Las condenas no acabaron, sin embargo, con el narcotráfico en Son Banya. Algunos clanes familiares siguieron controlando distintos puntos de venta y cada poco tiempo saltan nuevas operaciones policiales. El poblado continúa hoy parcialmente en pie, aunque muy lejos del poder que llegó a concentrar durante los años de mayor esplendor del clan de 'La Paca'. En 2018, todos los partidos del Ayuntamiento de Palma sellaron un histórico acuerdo para su desmantelamiento progresivo, para el que se proyectó un plan de inversión de más de 5,4 millones de euros a lo largo de ocho años así como el realojo de las alrededor de cien familias que entonces vivían allí: entre 450 y 600 personas, 193 de ellas niños, de acuerdo a los cálculos municipales.

El objetivo del acuerdo era facilitar la reinserción social de los residentes mediante ayudas al alquiler y el acceso a viviendas fuera del asentamiento, excluyendo las zonas más conflictivas de la ciudad.

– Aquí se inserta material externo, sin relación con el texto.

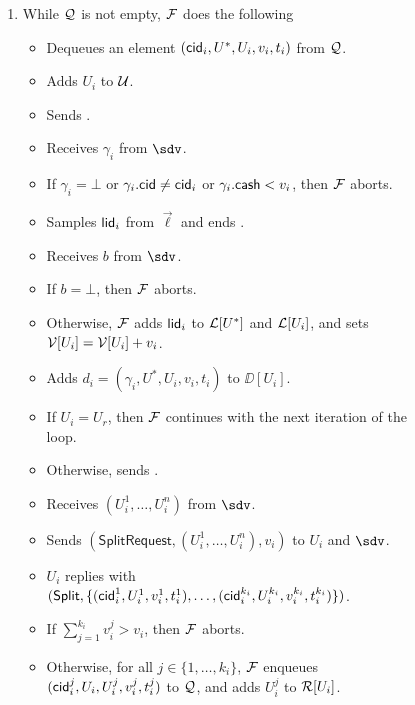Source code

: \begin{figure*}[!t]
{{\begin{enumerate}
	\item While $\mathcal{Q}$ is not empty, $\mathcal{F}$ does the following
	\begin{itemize}[label=-]
		\item Dequeues an element $(\mathsf{cid}_i,U^*,U_i,v_i,t_i)$ from $\mathcal{Q}$.
		\item Adds $U_i$ to $\mathcal{U}$.
		\item Sends .
		\item Receives $\gamma_i$ from $\sdv$.
		\item If $\gamma_i = \bot$ or $\gamma_i.\mathsf{cid} \neq \mathsf{cid}_i$ or $\gamma_i.\mathsf{cash} < v_i$, 
		then $\mathcal{F}$ aborts.
		\item Samples $\mathsf{lid}_i$ from $\vec{\ell}$ and ends .
		\item Receives $b$ from $\sdv$.
		\item If $b = \bot$, then $\mathcal{F}$ aborts.
		\item Otherwise, $\mathcal{F}$ adds $\mathsf{lid}_i$ to $\mathcal{L}[U^*]$ and $\mathcal{L}[U_i]$, and sets $\mathcal{V}[U_i] = 
		\mathcal{V}[U_i] + v_i$.
		\item Adds $d_i = (\gamma_i,U^*,U_i,v_i,t_i)$ to $\DD[U_i]$.
		\item If $U_i = U_r$, then $\mathcal{F}$ continues with the next iteration of the loop.
		\item Otherwise, sends . 
		\item Receives $(U_i^1,\ldots,U_i^n)$ from $\sdv$.
		\item Sends $(\mathsf{SplitRequest}, (U_i^1,\ldots,U_i^n), v_i)$ to $U_i$ 
		and $\sdv$. 
		\item $U_i$ replies with $(\mathsf{Split}, \{(\mathsf{cid}_i^1,U_i^1,v_i^1,t_i^1),\ldots,
		(\mathsf{cid}_i^{k_i},U_i^{k_i},v_i^{k_i},t_i^{k_i})\})$.
		\item If $\textstyle\sum_{j = 1}^{k_i} v_i^j > v_i$, then $\mathcal{F}$ aborts.
		\item Otherwise, for all $j \in \{1,\ldots,k_i\}$, $\mathcal{F}$ enqueues 
		$(\mathsf{cid}_i^j,U_i,U_i^j,v_i^j,t_i^j)$ to $\mathcal{Q}$, and adds $U_i^j$ to $\mathcal{R}[U_i]$.
	\end{itemize}
	

\end{enumerate}}}
\end{figure*}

El entonces alcalde, Antoni Noguera (Més per Palma), justificó las ayudas por la gran cantidad de población infantil en riesgo de exclusión que no acudía al colegio y que sufría “una pérdida de oportunidades por el hecho de vivir en el poblado”. A cambio, las familias debían cumplir una serie de condiciones: escolarizar a los menores, participar en programas de inserción y mantener una búsqueda activa de empleo.

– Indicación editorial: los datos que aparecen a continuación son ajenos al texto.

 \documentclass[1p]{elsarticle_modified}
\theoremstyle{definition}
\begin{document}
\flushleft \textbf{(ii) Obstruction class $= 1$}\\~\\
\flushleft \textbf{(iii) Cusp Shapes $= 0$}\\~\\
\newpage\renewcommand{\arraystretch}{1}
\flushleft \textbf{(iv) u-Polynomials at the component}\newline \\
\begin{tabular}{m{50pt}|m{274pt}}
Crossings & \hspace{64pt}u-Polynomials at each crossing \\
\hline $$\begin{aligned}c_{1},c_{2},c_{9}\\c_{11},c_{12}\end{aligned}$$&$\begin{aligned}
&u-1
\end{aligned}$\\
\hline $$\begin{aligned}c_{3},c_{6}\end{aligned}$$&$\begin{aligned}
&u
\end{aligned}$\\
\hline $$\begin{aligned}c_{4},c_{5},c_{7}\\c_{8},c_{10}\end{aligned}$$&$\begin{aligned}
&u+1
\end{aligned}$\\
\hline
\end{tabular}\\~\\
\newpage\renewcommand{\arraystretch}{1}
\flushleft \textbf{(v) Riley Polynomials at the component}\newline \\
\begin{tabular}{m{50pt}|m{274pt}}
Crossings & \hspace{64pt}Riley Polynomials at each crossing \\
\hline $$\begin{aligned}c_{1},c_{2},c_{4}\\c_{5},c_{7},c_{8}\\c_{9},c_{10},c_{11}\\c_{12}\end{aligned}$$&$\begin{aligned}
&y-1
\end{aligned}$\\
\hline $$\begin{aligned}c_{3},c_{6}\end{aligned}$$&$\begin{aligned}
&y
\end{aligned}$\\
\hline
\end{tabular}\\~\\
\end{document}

El plan no funcionó. Decenas de familias continúan viviendo en Son Banya entre la exclusión social, el estigma y las heridas de décadas de abandono institucional. El debate nunca fue únicamente policial: trabajadores sociales y entidades vecinales llevan años señalando que el poblado chabolista representa también el fracaso histórico de las políticas públicas hacia la pobreza y la comunidad gitana en Mallorca.

El estreno de Mallorca Confidencial devuelve ahora la historia de 'La Paca' al imaginario colectivo de la isla, pero también una realidad mucho más incómoda: la convivencia durante décadas entre el paraíso turístico vendido al exterior y uno de los mayores supermercados de droga de España, levantado a apenas unos kilómetros de hoteles de lujo, playas y urbanizaciones. Porque la historia de Son Banya no habla solo de narcotráfico: también habla de segregación, pobreza enquistada y de una Mallorca que durante mucho tiempo prefirió mirar hacia otro lado.